NFL’s Commanders owner blasts House Oversight Committe for investigation into team

The attorneys for the NFL’s Washington Commanders wrote a letter to House Oversight and Reform Committee Chairwoman Carolyn Maloney (D-N.Y.) Wednesday, blasting the committee for its workplace misconduct investigation into the team and its owner, Dan Snyder.

In the letter, the team’s legal counsel, Holland & Knight, wrote that the panel’s investigation into the team has not been fair or bipartisan, adding that the panel’s focus is to destroy Snyder’s reputation.

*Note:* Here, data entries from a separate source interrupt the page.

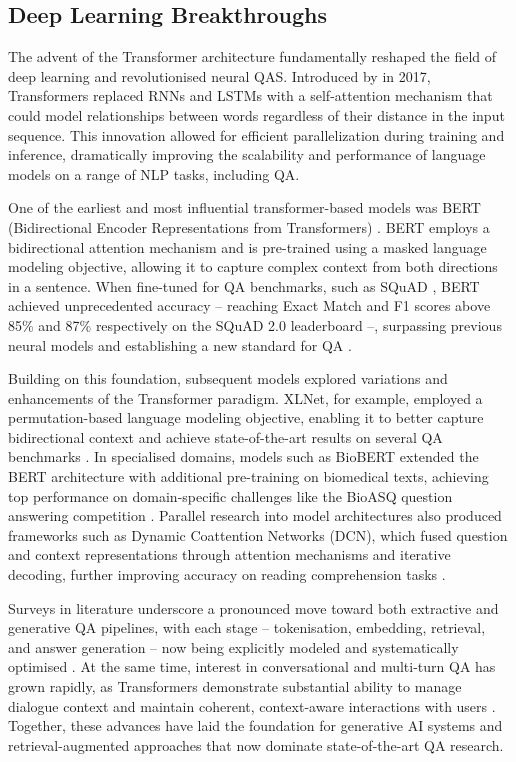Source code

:\begin{spacing}{1.5}
\section{Deep Learning Breakthroughs}
The advent of the Transformer architecture fundamentally reshaped the field of deep learning and revolutionised neural QAS. Introduced by \citeauthor{vaswani_attention_2017} in 2017, Transformers replaced RNNs and LSTMs with a self-attention mechanism that could model relationships between words regardless of their distance in the input sequence. This innovation allowed for efficient parallelization during training and inference, dramatically improving the scalability and performance of language models on a range of NLP tasks, including QA.

One of the earliest and most influential transformer-based models was BERT (Bidirectional Encoder Representations from Transformers) \citep{devlin_bert_2019}. BERT employs a bidirectional attention mechanism and is pre-trained using a masked language modeling objective, allowing it to capture complex context from both directions in a sentence. When fine-tuned for QA benchmarks, such as SQuAD \citep{rajpurkar_squad_2016}, BERT achieved unprecedented accuracy -- reaching Exact Match and F1 scores above 85\% and 87\% respectively on the SQuAD 2.0 leaderboard --, surpassing previous neural models and establishing a new standard for QA \citep{li_death_2024}.

Building on this foundation, subsequent models explored variations and enhancements of the Transformer paradigm. XLNet, for example, employed a permutation-based language modeling objective, enabling it to better capture bidirectional context and achieve state-of-the-art results on several QA benchmarks \citep{yang_xlnet_2020}. In specialised domains, models such as BioBERT extended the BERT architecture with additional pre-training on biomedical texts, achieving top performance on domain-specific challenges like the BioASQ question answering competition \citep{yoon_pre-trained_2019}. Parallel research into model architectures also produced frameworks such as Dynamic Coattention Networks (DCN), which fused question and context representations through attention mechanisms and iterative decoding, further improving accuracy on reading comprehension tasks \citep{xiong_dynamic_2018}.

Surveys in literature underscore a pronounced move toward both extractive and generative QA pipelines, with each stage -- tokenisation, embedding, retrieval, and answer generation -- now being explicitly modeled and systematically optimised \citep{farea_understanding_2025}. At the same time, interest in conversational and multi-turn QA has grown rapidly, as Transformers demonstrate substantial ability to manage dialogue context and maintain coherent, context-aware interactions with users \citep{yue_survey_2025,antoniou_survey_2022}. Together, these advances have laid the foundation for generative AI systems and retrieval-augmented approaches that now dominate state-of-the-art QA research.


\end{spacing}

The committee’s investigation into the Washington, D.C.-based NFL franchise began last October based on allegations of sexual harassment and workplace misconduct within the Commander’s organization and following the resignation of former Las Vegas Raiders head coach Jon Gruden, whose email chain with then-Commanders team president Bruce Allen was leaked to the public.

“The investigation of the Washington Commanders has not been fair, thorough, or bipartisan, and it certainly hasn’t sought the truth. From the beginning, the Committee set out with a singular purpose—to destroy Dan Snyder and his family and attempt, with deception, innuendo, and half-truths, to drive him from the National Football League,” former Rep. Tom Davis (R-Va.), a partner at Holland & Knight, wrote in the letter.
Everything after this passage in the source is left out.